#### [DATA FOR THE TASK]
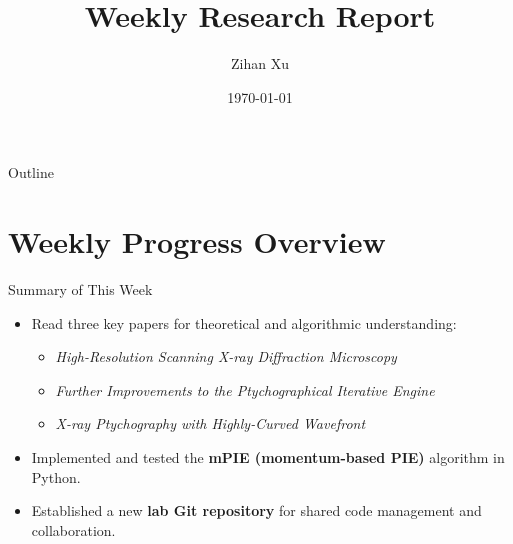 \documentclass[15pt]{beamer}
\title{Weekly Research Report}
\subtitle{}
\author{Zihan Xu}
\date{\today}
\begin{document}
\begin{frame}[plain]
  \titlepage
\end{frame}
\addtocounter{framenumber}{-1}

\begin{frame}[plain]{Outline}
  \tableofcontents[sectionstyle=show, subsectionstyle=hide]
\end{frame}
\addtocounter{framenumber}{-1}

\section{Weekly Progress Overview}
\begin{frame}{Summary of This Week}

\begin{itemize}
  \item Read three key papers for theoretical and algorithmic understanding:
  \begin{itemize}
    \item \textit{High-Resolution Scanning X-ray Diffraction Microscopy}
    \item \textit{Further Improvements to the Ptychographical Iterative Engine}
    \item \textit{X-ray Ptychography with Highly-Curved Wavefront}
  \end{itemize}

  \item Implemented and tested the \textbf{mPIE (momentum-based PIE)} algorithm in Python.

  \item Established a new \textbf{lab Git repository} for shared code management and collaboration.
\end{itemize}

\end{frame}


\end{document}
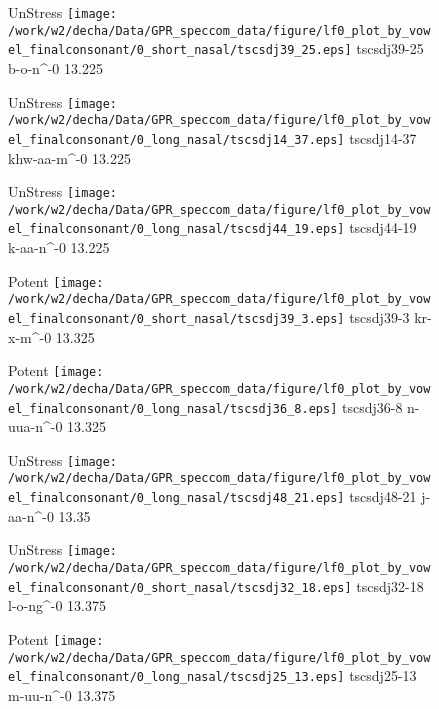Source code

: \documentclass{article}
\begin{document}
\begin{figure}[t]
\begin{minipage}[b]{.24\textwidth}
UnStress
\centering
\texttt{[image: /work/w2/decha/Data/GPR\_speccom\_data/figure/lf0\_plot\_by\_vowel\_finalconsonant/0\_short\_nasal/tscsdj39\_25.eps]}
tscsdj39-25 b-o-n\textasciicircum-0 13.225
\end{minipage}
\begin{minipage}[b]{.24\textwidth}
UnStress
\centering
\texttt{[image: /work/w2/decha/Data/GPR\_speccom\_data/figure/lf0\_plot\_by\_vowel\_finalconsonant/0\_long\_nasal/tscsdj14\_37.eps]}
tscsdj14-37 khw-aa-m\textasciicircum-0 13.225
\end{minipage}
\begin{minipage}[b]{.24\textwidth}
UnStress
\centering
\texttt{[image: /work/w2/decha/Data/GPR\_speccom\_data/figure/lf0\_plot\_by\_vowel\_finalconsonant/0\_long\_nasal/tscsdj44\_19.eps]}
tscsdj44-19 k-aa-n\textasciicircum-0 13.225
\end{minipage}
\begin{minipage}[b]{.24\textwidth}
\colorbox{Apricot}{Potent}
\centering
\texttt{[image: /work/w2/decha/Data/GPR\_speccom\_data/figure/lf0\_plot\_by\_vowel\_finalconsonant/0\_short\_nasal/tscsdj39\_3.eps]}
tscsdj39-3 kr-x-m\textasciicircum-0 13.325
\end{minipage}
\end{figure}
\clearpage
\begin{figure}[t]
\begin{minipage}[b]{.24\textwidth}
\colorbox{Apricot}{Potent}
\centering
\texttt{[image: /work/w2/decha/Data/GPR\_speccom\_data/figure/lf0\_plot\_by\_vowel\_finalconsonant/0\_long\_nasal/tscsdj36\_8.eps]}
tscsdj36-8 n-uua-n\textasciicircum-0 13.325
\end{minipage}
\begin{minipage}[b]{.24\textwidth}
UnStress
\centering
\texttt{[image: /work/w2/decha/Data/GPR\_speccom\_data/figure/lf0\_plot\_by\_vowel\_finalconsonant/0\_long\_nasal/tscsdj48\_21.eps]}
tscsdj48-21 j-aa-n\textasciicircum-0 13.35
\end{minipage}
\begin{minipage}[b]{.24\textwidth}
UnStress
\centering
\texttt{[image: /work/w2/decha/Data/GPR\_speccom\_data/figure/lf0\_plot\_by\_vowel\_finalconsonant/0\_short\_nasal/tscsdj32\_18.eps]}
tscsdj32-18 l-o-ng\textasciicircum-0 13.375
\end{minipage}
\begin{minipage}[b]{.24\textwidth}
\colorbox{Apricot}{Potent}
\centering
\texttt{[image: /work/w2/decha/Data/GPR\_speccom\_data/figure/lf0\_plot\_by\_vowel\_finalconsonant/0\_long\_nasal/tscsdj25\_13.eps]}
tscsdj25-13 m-uu-n\textasciicircum-0 13.375
\end{minipage}
\end{figure}
\end{document}
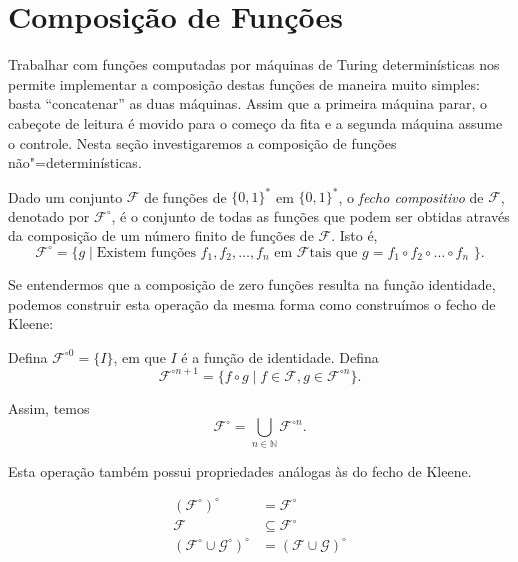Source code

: \section{Composição de Funções}

Trabalhar com funções computadas por máquinas de Turing determinísticas
nos permite implementar a composição destas funções de maneira muito simples:
basta ``concatenar'' as duas máquinas.
Assim que a primeira máquina parar,
o cabeçote de leitura é movido para o começo da fita
e a segunda máquina assume o controle.
Nesta seção investigaremos a composição de funções não"=determinísticas.

\begin{definition}
    Dado um conjunto $\mathcal F$ de funções de $\{0, 1\}^*$ em $\{0, 1\}^*$,
    o \emph{fecho compositivo} de $\mathcal F$,
    denotado por $\mathcal F^\circ$,
    é o conjunto de todas as funções que podem ser obtidas
    através da composição de um número finito de funções de $\mathcal F$.
    Isto é,
    \begin{equation*}
        \mathcal F^\circ = \{g \mid
            \text{Existem funções $f_1, f_2, \dots, f_n$ em $\mathcal F$
                tais que $g = f_1 \circ f_2 \circ \dots \circ f_n$
            }
        \}.
    \end{equation*}
\end{definition}

Se entendermos que a composição de zero funções resulta
na função identidade,
podemos construir esta operação da mesma forma como construímos o fecho de Kleene:

Defina $\mathcal F^{\circ 0} = \{I\}$,
em que $I$ é a função de identidade.
Defina
\begin{equation*}
    \mathcal F^{\circ n+1} = \{ f \circ g \mid
        f \in \mathcal F, g \in \mathcal F^{\circ n}
    \}.
\end{equation*}

Assim, temos
\begin{equation*}
    \mathcal F^\circ = \bigcup_{n \in \mathbb N} \mathcal F^{\circ n}.
\end{equation*}

Esta operação também possui propriedades análogas às do fecho de Kleene.

\begin{proposition}
    \begin{align*}
        (\mathcal F^\circ)^\circ &= \mathcal F^\circ \\
        \mathcal F &\subseteq \mathcal F^\circ \\
        (\mathcal F^\circ \cup \mathcal G^\circ)^\circ &=
            (\mathcal F \cup \mathcal G)^\circ
    \end{align*}
\end{proposition}

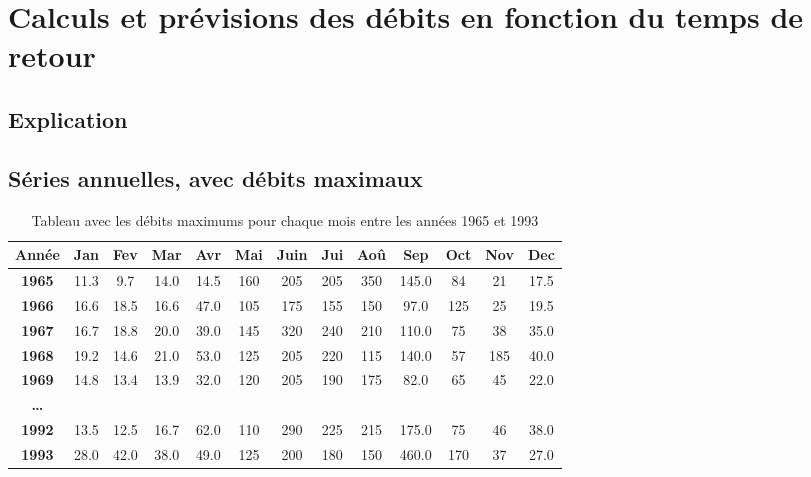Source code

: \chapter{Calculs et prévisions des débits en fonction du temps de retour}

\section{Explication}

\section{Séries annuelles, avec débits maximaux}

\begin{table}[H]
    \centering
    \begin{tabular}{|c||c|c|c|c|c|c|c|c|c|c|c|c|}
        \hline
        \textbf{Année} & \textbf{Jan} & \textbf{Fev} & \textbf{Mar} & \textbf{Avr} & \textbf{Mai} & \textbf{Juin} & \textbf{Jui} & \textbf{Aoû} & \textbf{Sep} & \textbf{Oct} & \textbf{Nov} & \textbf{Dec} \\
        \hline \hline
        \textbf{1965}  & 11.3 &  9.7 & 14.0 & 14.5 & 160 & 205 & 205 & \cellcolor{red}350 & 145.0 &  84 &  21 & 17.5 \\
        \hline
        \textbf{1966}  & 16.6 & 18.5 & 16.6 & 47.0 & 105 & \cellcolor{red}175 & 155 & 150 &  97.0 & 125 &  25 & 19.5 \\
        \hline
        \textbf{1967}  & 16.7 & 18.8 & 20.0 & 39.0 & 145 & \cellcolor{red}320 & 240 & 210 & 110.0 &  75 &  38 & 35.0 \\
        \hline
        \textbf{1968}  & 19.2 & 14.6 & 21.0 & 53.0 & 125 & 205 & \cellcolor{red}220 & 115 & 140.0 &  57 & 185 & 40.0 \\
        \hline
        \textbf{1969}  & 14.8 & 13.4 & 13.9 & 32.0 & 120 & \cellcolor{red}205 & 190 & 175 &  82.0 &  65 &  45 & 22.0 \\
        \hline
        \textbf{\dots} &      &      &      &      &     &     &     &     &       &     &     &      \\
        \hline
        \textbf{1992}  & 13.5 & 12.5 & 16.7 & 62.0 & 110 & \cellcolor{red}290 & 225 & 215 & 175.0 &  75 &  46 & 38.0 \\
        \hline
        \textbf{1993}  & 28.0 & 42.0 & 38.0 & 49.0 & 125 & 200 & 180 & 150 & \cellcolor{red}460.0 & 170 &  37 & 27.0 \\
        \hline
    \end{tabular}
    \caption{Tableau avec les débits maximums pour chaque mois entre les années 1965 et 1993}
    \label{tab:serieAnnuelleMaximum}
\end{table}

#### [WHAT YOU WILL DO]
Give the count of lines in the data above that hold the string "tabular", with no additional words.

#### [YOUR RESPONSE]
2